In response to widespread complaints about its dongle prices, Apple has released the following statement: “We recognize that many users, especially pros, rely on legacy connectors to get work done today and they face a transition. We want to help them move to the latest technology and peripherals, as well as accelerate the growth of this new ecosystem. Through the end of the year, we are reducing prices on all USB-C and Thunderbolt 3 peripherals we sell, as well as the prices on Apple’s USB-C adapters and cables.”
USB-C to traditional USB: $9 (was $19)
Thunderbolt 3 to Thunderbolt 2: $29 (was $49)
USB-C to Lightning (1 meter): $19 (was $25)
USB-C to Lightning (2 meter): $29 (was $35)
Multiport Adapter with HDMI, USB, USB-C: $49 (was $69)
Multiport Adapter with VGA, USB, USB-C: $49 (was $69).

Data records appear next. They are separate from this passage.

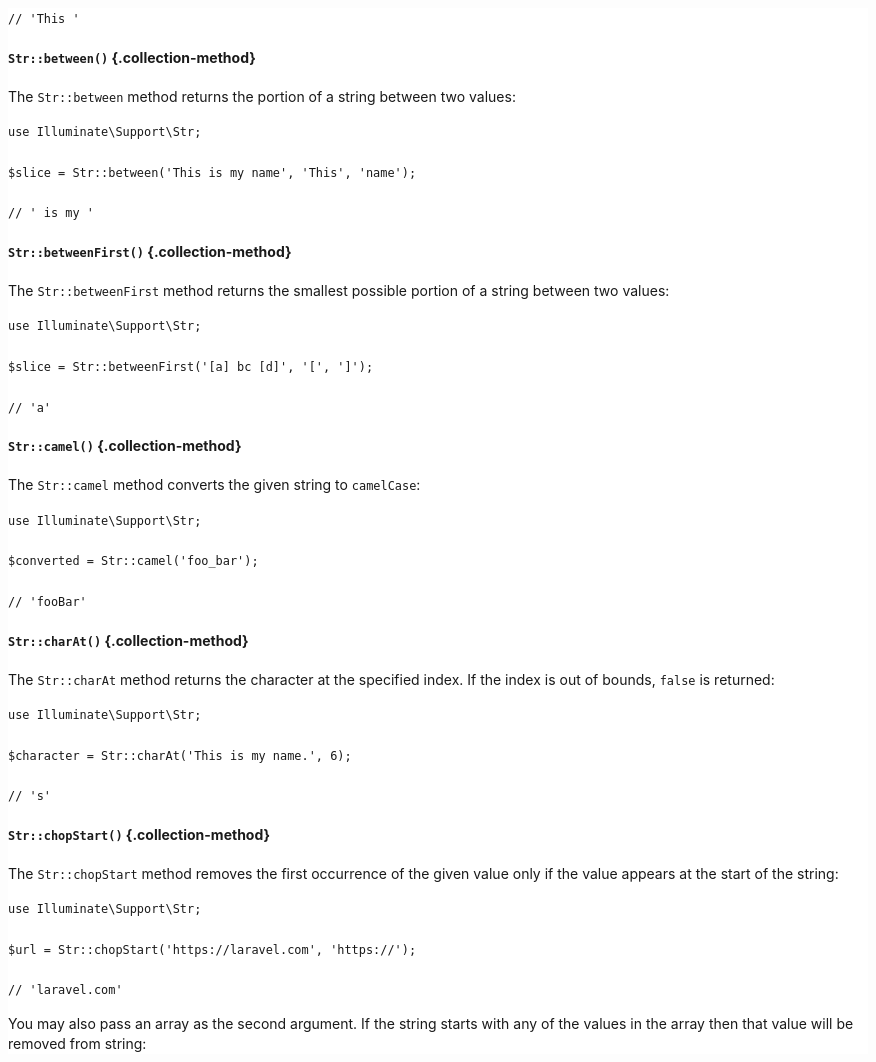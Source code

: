     // 'This '
<a name="method-str-between"></a>

#### `Str::between()` {.collection-method}

The `Str::between` method returns the portion of a string between two values:

    use Illuminate\Support\Str;
    
    $slice = Str::between('This is my name', 'This', 'name');
    
    // ' is my '
<a name="method-str-between-first"></a>

#### `Str::betweenFirst()` {.collection-method}

The `Str::betweenFirst` method returns the smallest possible portion of a string between two values:

    use Illuminate\Support\Str;
    
    $slice = Str::betweenFirst('[a] bc [d]', '[', ']');
    
    // 'a'
<a name="method-camel-case"></a>

#### `Str::camel()` {.collection-method}

The `Str::camel` method converts the given string to `camelCase`:

    use Illuminate\Support\Str;
    
    $converted = Str::camel('foo_bar');
    
    // 'fooBar'
<a name="method-char-at"></a>

#### `Str::charAt()` {.collection-method}

The `Str::charAt` method returns the character at the specified index. If the index is out of bounds, `false` is returned:

    use Illuminate\Support\Str;
    
    $character = Str::charAt('This is my name.', 6);
    
    // 's'
<a name="method-str-chop-start"></a>

#### `Str::chopStart()` {.collection-method}

The `Str::chopStart` method removes the first occurrence of the given value only if the value appears at the start of the string:

    use Illuminate\Support\Str;
    
    $url = Str::chopStart('https://laravel.com', 'https://');
    
    // 'laravel.com'
You may also pass an array as the second argument. If the string starts with any of the values in the array then that value will be removed from string:
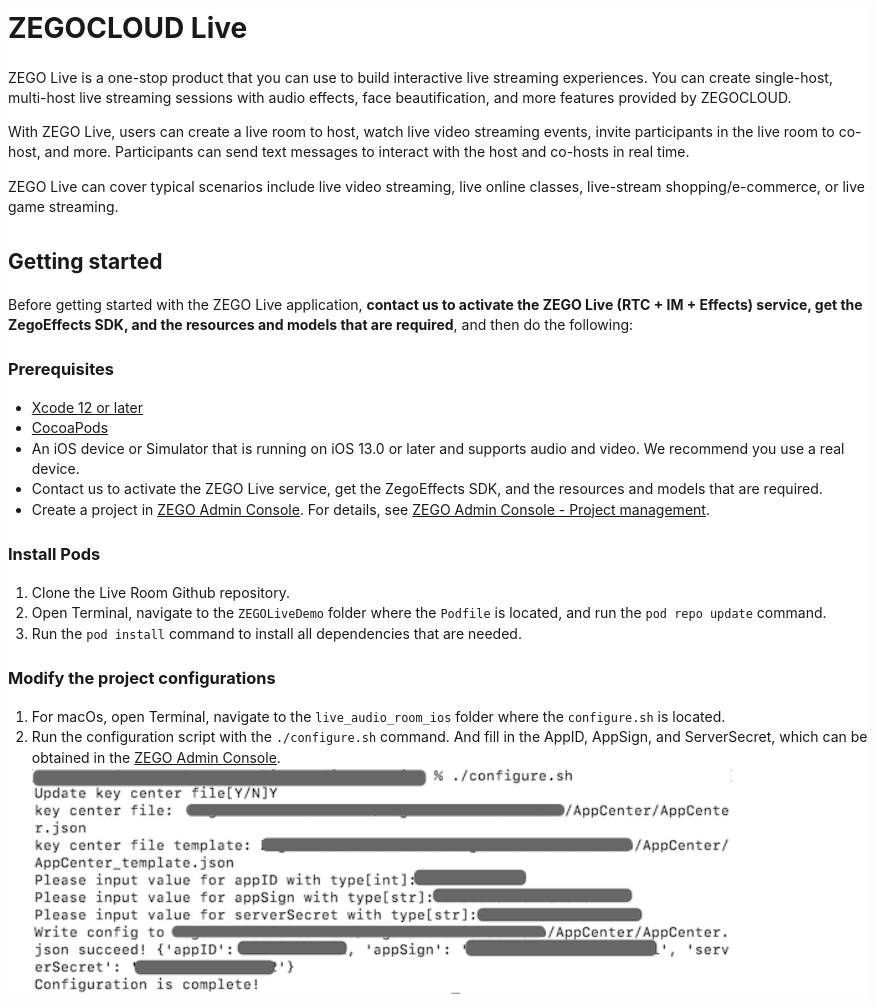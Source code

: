 # ZEGOCLOUD Live

ZEGO Live is a one-stop product that you can use to build interactive live streaming experiences. You can create single-host, multi-host live streaming sessions with audio effects, face beautification, and more features provided by ZEGOCLOUD.

With ZEGO Live, users can create a live room to host, watch live video streaming events, invite participants in the live room to co-host, and more. Participants can send text messages to interact with the host and co-hosts in real time.

ZEGO Live can cover typical scenarios include live video streaming, live online classes, live-stream shopping/e-commerce, or live game streaming.

## Getting started

Before getting started with the ZEGO Live application, **contact us to activate the ZEGO Live (RTC + IM + Effects) service, get the ZegoEffects SDK, and the resources and models that are required**, and then do the following:

### Prerequisites

* [Xcode 12 or later](https://developer.apple.com/xcode/download)
* [CocoaPods](https://guides.cocoapods.org/using/getting-started.html#installation)
* An iOS device or Simulator that is running on iOS 13.0 or later and supports audio and video. We recommend you use a real device.
* Contact us to activate the ZEGO Live service, get the ZegoEffects SDK, and the resources and models that are required.
* Create a project in [ZEGO Admin Console](https://console.zegocloud.com/). For details, see [ZEGO Admin Console - Project management](https://docs.zegocloud.com/article/1271).

###  Install Pods

1. Clone the Live Room Github repository. 
2. Open Terminal, navigate to the `ZEGOLiveDemo` folder where the `Podfile` is located, and run the `pod repo update` command.
3. Run the `pod install` command to install all dependencies that are needed.

### Modify the project configurations

1. For macOs, open Terminal, navigate to the `live_audio_room_ios` folder where the `configure.sh` is located. 
2. Run the configuration script with the `./configure.sh` command. And fill in the AppID, AppSign, and ServerSecret, which can be obtained in the [ZEGO Admin Console](https://console.zegocloud.com/).  
   <img width="700px" src="images/configure_ios.png"/>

Third-party USB-C peripherals have also received a 25% price cut, and SanDisk’s SD Card reader was slashed from $49 to $29. None of these changes directly address the issues discussed in the post below, but theydo relate to Apple’s overall dongle business and consumer unhappiness over being forced to shuck out so much cash for adapters.
Original Story Below:
It seems that perfection is attained, not when there is nothing more to add, but when there is nothing more to take away. — Antoine de Saint-Exupéry
In the five years since Steve Jobs died, I’ve generally resisted the urge to compare his tenure at Apple with Tim Cook’s. Given the long lead times in product development, it was never fair to arbitrarily pick a point and say that this product represented Steve Jobs’ quintessential leadership, while that product represented Tim Cook. That is, until today. Tim Cook has left his mark on Apple, but it’s not the company’s iPhone, iPad, or Mac products that distinguish him from his predecessor — it’s the dongles.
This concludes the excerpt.